* Extracted entries
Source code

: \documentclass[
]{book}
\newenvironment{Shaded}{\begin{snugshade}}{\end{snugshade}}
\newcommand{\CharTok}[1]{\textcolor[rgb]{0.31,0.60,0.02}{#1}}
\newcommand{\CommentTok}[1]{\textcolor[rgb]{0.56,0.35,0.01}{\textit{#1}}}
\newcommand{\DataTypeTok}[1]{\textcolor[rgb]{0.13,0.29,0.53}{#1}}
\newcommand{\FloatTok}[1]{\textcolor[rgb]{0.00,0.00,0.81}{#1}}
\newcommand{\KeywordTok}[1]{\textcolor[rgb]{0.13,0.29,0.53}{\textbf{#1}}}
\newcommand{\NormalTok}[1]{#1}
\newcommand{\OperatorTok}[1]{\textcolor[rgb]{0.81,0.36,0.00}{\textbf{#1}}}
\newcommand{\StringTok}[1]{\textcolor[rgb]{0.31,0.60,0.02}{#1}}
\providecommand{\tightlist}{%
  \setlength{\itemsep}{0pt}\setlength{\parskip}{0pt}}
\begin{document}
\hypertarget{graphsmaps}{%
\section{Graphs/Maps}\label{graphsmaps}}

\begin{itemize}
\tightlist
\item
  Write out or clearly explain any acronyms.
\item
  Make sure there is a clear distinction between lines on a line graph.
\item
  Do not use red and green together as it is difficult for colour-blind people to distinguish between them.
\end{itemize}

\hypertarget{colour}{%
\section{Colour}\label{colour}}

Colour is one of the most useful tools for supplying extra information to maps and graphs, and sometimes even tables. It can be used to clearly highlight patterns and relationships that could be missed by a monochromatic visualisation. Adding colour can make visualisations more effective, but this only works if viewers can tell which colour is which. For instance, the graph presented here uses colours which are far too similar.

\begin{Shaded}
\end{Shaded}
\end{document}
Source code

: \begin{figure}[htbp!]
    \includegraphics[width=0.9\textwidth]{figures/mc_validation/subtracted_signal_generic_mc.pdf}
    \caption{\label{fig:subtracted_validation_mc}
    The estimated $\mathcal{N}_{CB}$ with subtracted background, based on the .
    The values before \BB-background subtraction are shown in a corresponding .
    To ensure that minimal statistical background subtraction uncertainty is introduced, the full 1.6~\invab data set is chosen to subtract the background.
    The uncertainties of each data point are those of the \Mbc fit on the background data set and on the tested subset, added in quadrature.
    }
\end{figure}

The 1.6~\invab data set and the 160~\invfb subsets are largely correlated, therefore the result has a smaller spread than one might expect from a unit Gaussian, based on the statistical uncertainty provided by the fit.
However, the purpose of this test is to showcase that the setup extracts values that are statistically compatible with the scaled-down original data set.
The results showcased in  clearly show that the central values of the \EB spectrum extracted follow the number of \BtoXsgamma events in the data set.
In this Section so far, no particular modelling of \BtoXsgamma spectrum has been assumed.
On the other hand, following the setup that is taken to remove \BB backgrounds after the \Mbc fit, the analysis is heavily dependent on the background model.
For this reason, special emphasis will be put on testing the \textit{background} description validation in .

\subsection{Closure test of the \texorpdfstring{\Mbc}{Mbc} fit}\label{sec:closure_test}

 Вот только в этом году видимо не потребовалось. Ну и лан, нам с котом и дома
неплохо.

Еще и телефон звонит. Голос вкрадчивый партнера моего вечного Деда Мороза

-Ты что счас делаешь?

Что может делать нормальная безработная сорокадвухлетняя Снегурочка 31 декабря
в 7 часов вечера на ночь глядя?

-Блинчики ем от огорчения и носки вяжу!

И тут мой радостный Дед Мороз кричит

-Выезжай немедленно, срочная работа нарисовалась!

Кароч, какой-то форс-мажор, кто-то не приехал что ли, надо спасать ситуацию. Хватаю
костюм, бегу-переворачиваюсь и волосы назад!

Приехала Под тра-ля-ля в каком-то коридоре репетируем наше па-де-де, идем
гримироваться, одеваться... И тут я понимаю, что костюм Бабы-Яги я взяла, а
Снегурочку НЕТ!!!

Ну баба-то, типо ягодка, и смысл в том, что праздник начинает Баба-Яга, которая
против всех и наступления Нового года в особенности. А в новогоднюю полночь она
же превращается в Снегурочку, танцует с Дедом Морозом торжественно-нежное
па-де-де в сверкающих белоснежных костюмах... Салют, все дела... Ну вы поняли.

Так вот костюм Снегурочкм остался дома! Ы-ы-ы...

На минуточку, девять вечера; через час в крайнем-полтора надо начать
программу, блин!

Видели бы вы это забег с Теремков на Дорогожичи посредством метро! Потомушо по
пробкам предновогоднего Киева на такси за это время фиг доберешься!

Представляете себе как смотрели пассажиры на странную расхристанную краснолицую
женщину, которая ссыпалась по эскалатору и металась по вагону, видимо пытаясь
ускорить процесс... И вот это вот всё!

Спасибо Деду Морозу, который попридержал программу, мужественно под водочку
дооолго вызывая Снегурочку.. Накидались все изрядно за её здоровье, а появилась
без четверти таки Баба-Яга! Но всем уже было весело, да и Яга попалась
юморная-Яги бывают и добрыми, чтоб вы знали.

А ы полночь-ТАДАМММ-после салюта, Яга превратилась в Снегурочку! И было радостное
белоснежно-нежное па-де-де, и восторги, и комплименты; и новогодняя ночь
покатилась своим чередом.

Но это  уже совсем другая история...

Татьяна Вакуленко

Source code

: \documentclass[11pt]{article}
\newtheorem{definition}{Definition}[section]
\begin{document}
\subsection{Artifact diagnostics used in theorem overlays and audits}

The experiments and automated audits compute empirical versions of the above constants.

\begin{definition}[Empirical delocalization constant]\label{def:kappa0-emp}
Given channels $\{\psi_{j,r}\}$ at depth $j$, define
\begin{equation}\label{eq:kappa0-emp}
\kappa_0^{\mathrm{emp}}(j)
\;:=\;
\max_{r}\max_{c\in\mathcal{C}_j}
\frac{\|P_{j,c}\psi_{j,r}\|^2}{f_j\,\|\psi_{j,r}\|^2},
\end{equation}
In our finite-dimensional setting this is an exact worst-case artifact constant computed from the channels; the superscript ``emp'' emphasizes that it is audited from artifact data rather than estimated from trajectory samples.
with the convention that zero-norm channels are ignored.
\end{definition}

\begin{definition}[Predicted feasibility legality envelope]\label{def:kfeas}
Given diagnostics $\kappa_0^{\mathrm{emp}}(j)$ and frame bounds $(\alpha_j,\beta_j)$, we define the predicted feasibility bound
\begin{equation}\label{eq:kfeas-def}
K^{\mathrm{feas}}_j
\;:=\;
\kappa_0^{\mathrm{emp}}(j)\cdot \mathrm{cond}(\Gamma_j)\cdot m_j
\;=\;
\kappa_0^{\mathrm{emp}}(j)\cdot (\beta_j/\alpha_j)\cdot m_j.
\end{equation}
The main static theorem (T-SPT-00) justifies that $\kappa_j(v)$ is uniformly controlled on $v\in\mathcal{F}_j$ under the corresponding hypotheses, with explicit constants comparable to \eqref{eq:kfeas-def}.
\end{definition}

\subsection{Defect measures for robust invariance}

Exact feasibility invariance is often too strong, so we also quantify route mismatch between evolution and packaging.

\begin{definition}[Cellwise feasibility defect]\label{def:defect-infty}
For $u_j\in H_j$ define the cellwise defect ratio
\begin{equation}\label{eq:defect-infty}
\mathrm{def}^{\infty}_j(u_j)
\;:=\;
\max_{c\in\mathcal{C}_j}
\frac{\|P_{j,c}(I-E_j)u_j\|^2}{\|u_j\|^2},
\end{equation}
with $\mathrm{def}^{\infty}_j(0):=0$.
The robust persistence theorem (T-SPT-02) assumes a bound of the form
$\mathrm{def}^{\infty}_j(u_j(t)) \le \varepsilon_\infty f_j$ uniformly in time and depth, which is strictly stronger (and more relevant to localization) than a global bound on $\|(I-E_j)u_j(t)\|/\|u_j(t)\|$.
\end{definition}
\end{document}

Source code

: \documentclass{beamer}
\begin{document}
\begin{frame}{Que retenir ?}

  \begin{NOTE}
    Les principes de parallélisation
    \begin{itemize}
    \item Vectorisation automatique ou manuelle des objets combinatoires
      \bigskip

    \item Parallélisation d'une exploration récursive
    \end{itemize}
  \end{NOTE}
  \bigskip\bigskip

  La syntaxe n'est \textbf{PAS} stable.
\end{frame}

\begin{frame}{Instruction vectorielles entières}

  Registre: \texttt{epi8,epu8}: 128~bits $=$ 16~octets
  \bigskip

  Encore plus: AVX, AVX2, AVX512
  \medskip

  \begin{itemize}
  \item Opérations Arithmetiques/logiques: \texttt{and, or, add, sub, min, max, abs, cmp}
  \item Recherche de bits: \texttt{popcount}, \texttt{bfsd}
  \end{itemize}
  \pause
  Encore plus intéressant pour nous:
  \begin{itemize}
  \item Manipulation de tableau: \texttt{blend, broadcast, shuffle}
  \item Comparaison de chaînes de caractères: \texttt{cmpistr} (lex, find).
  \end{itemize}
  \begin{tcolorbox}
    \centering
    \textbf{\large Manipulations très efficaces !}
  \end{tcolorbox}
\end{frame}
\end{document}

* Work item
Write down again, exactly as given, only the lines above that fall from the line with "па-де-де в сверкающих" to the line with "пробкам предновогоднего Киева", inclusive.

* Task result
па-де-де в сверкающих белоснежных костюмах... Салют, все дела... Ну вы поняли.

Так вот костюм Снегурочкм остался дома! Ы-ы-ы...

На минуточку, девять вечера; через час в крайнем-полтора надо начать
программу, блин!

Видели бы вы это забег с Теремков на Дорогожичи посредством метро! Потомушо по
пробкам предновогоднего Киева на такси за это время фиг доберешься!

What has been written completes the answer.